鷲巣さんという方は、小針さんにご紹介いただいたのだが、私たちジャズファンの間で昔から言われている「音楽好きは音楽好きを知る」ということが、またもや実感された。鷲巣功さんによるジャンプ・ジャイヴの講演は、とても楽しく“お勉強”ができた素敵なイヴェントだった。
私たちの世代のジャズファンは、ジャズ史を「正史」で学んできたので、その裏側というか、「もう一つの黒人音楽の歴史」については、漠然とした知識しか持ち合わせていない。
それが今回の鷲巣さんの講演によって、「ああ、そういうことなのか」とおぼろげながらではあるけれど、光が差し込んできたのである。鷲巣さんは「初めてだから緊張する」などとおっしゃっていたが、なめらかな語り口から繰り出される的確な説明が、今までなんとなく頭に浮かんではいたものの、モヤモヤとして不定形だったジャンプ・ジャイヴのイメージに、しっかりと輪郭を与えてくれたのだ。
また、親しみやすい語りかけの中にも、鷲巣さんの音楽ファンとしての混じりけの無い情熱がうかがわれ、これがとても気持ちがよい。このところ、村井さんのご紹介により知り合う機会に恵まれたおおしまさんにしても、今回の鷲巣さんにしても、ジャンルは違えども、「ああ、この人たちはほんとうに音楽が好きなのだなあ」と実感できる方々と同じ空間を共有できる幸せをしみじみと感じることが多い。ありがたいことである。
例の打ち上げはやはり福翔。主賓、鷲巣さんを中心に、紹介者小針さん、そして小針さんの盟友三具さん、おおしまさんとその紹介者村井さんに101空挺師団長阿部ちゃん、com-postメンバーの林さん、八田さんに、同じくcom-post往復書簡の仲間、miyaさんなど、総勢10名以上で囲む円卓は、まさに音楽ファンの梁山泊。ここには誰もが参加できるのである。

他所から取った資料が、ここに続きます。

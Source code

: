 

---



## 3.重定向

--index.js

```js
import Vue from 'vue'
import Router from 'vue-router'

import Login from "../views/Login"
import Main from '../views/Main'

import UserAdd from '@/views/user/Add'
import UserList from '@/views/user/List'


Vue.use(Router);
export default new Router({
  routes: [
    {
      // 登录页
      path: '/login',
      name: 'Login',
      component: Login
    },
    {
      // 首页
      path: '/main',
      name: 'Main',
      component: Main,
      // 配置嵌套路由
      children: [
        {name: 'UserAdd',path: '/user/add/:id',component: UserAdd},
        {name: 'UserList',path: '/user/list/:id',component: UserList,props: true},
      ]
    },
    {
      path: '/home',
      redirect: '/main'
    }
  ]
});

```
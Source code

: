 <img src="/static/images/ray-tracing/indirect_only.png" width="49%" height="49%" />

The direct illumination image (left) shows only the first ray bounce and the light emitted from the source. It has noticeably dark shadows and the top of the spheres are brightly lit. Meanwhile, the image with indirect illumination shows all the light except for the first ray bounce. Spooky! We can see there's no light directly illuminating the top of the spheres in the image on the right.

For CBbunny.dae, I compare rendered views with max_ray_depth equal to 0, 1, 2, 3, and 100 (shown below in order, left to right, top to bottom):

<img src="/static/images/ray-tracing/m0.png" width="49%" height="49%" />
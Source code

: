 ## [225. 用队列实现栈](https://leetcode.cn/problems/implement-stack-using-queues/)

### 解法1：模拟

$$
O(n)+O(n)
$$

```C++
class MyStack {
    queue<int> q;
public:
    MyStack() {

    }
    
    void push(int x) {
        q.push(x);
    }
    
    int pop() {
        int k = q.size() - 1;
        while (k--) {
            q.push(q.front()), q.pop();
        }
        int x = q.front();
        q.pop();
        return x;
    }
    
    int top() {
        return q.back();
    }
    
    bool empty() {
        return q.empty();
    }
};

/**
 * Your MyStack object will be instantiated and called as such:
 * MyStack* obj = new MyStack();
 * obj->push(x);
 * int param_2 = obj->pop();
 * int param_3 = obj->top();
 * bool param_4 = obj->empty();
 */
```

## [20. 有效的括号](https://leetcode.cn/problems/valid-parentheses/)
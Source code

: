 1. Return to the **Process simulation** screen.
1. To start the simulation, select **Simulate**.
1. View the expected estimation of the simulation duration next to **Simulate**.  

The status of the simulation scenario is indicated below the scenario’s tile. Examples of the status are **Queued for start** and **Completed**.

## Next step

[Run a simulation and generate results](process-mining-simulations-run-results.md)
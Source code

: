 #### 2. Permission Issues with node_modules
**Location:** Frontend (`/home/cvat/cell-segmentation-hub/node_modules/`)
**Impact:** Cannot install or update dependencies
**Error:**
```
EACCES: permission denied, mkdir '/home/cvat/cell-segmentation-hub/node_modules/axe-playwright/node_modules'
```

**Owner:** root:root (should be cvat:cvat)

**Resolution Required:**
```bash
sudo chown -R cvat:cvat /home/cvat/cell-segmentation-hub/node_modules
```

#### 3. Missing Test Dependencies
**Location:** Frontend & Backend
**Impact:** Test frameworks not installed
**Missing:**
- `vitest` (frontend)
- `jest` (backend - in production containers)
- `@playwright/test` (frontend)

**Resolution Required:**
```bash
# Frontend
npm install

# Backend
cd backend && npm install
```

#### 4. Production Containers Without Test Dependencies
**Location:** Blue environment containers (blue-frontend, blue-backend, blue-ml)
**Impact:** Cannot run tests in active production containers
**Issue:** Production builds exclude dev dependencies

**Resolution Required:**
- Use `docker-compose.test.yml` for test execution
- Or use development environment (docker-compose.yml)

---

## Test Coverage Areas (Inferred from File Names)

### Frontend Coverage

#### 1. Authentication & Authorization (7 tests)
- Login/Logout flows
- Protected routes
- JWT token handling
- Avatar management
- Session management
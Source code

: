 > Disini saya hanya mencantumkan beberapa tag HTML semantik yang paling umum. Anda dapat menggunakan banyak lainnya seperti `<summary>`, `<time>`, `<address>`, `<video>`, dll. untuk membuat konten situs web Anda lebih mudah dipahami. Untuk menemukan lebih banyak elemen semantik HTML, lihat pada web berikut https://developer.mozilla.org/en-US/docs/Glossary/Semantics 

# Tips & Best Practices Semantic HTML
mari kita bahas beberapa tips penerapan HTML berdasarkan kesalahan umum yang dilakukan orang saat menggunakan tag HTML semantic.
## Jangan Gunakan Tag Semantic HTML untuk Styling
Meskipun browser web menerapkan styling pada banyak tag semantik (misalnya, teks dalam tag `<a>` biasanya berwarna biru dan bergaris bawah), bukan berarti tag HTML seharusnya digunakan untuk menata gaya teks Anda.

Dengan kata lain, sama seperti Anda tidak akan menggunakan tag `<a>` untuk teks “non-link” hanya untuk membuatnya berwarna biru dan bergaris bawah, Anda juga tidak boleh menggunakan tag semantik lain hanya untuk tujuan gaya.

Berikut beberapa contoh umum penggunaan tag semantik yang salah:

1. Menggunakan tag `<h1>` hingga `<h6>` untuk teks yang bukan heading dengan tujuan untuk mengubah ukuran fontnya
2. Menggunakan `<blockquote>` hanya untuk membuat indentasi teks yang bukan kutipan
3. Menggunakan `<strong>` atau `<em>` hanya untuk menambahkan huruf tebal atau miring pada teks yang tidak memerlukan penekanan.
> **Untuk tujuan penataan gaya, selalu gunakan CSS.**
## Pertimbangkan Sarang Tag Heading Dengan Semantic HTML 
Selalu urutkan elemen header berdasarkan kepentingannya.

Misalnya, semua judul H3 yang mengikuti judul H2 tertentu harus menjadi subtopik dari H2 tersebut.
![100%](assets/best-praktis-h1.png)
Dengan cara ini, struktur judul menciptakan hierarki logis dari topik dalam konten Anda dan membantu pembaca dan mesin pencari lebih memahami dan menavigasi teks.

濃い音楽談義の脇で、八田さんとドーナッツの話が始まり、彼の、ミスドの“ハニーディップ”は何個でも食べられるという恐ろしい発言をきっかけに、店員に“ハニートラップ”くださいと言ったらどうなるか、などとバカバカしい話題でも盛り上がり、実に楽しい一日でありました。鷲巣さん、ありがとうございました! これを機会に、ぜひまた講演お願いいたします。